EXTRACTED RECORDS section start

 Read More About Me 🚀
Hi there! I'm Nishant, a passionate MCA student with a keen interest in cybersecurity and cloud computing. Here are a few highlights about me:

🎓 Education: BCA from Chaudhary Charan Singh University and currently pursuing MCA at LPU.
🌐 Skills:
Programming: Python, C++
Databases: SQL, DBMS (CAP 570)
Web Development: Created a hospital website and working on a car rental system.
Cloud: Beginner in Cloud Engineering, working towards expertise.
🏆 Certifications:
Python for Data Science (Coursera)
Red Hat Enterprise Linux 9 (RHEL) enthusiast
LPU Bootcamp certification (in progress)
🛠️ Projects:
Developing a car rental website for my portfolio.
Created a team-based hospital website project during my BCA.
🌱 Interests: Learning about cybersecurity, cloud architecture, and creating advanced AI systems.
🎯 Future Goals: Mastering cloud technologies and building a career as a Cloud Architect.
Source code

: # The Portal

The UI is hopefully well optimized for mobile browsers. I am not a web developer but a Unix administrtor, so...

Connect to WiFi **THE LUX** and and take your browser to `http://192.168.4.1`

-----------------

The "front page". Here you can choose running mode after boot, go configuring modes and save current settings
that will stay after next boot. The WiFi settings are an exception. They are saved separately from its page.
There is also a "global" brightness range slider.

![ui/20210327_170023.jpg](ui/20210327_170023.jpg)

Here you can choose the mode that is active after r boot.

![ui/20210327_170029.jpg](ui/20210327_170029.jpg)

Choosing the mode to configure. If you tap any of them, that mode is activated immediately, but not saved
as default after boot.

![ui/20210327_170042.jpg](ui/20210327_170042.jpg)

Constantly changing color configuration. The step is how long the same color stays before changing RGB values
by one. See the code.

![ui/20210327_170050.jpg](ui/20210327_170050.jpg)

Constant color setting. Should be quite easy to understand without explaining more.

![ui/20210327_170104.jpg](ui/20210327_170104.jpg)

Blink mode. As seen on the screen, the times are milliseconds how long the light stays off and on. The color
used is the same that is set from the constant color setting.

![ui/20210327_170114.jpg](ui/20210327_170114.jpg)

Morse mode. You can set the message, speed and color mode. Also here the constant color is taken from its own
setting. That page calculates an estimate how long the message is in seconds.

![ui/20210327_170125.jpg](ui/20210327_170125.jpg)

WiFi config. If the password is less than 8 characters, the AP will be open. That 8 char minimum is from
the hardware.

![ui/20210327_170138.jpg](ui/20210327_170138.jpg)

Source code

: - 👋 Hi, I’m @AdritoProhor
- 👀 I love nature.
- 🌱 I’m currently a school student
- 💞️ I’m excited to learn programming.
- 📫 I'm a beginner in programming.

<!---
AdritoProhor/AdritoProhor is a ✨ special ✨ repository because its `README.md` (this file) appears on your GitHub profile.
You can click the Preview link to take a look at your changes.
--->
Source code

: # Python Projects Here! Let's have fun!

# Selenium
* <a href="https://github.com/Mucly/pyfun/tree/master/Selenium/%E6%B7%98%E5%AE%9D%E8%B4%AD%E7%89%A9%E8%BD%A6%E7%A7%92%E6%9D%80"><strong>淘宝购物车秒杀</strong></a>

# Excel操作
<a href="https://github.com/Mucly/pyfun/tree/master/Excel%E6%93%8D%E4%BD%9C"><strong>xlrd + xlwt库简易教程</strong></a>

EXTRACTED RECORDS section end

= WHAT IS EXPECTED =
From the data above, output only the lines between the line containing "Constant color setting. Should" and the line containing "Morse mode. You", inclusive, exactly as written.

= REPLY TO THE TASK =
Constant color setting. Should be quite easy to understand without explaining more.

![ui/20210327_170104.jpg](ui/20210327_170104.jpg)

Blink mode. As seen on the screen, the times are milliseconds how long the light stays off and on. The color
used is the same that is set from the constant color setting.

![ui/20210327_170114.jpg](ui/20210327_170114.jpg)

Morse mode. You can set the message, speed and color mode. Also here the constant color is taken from its own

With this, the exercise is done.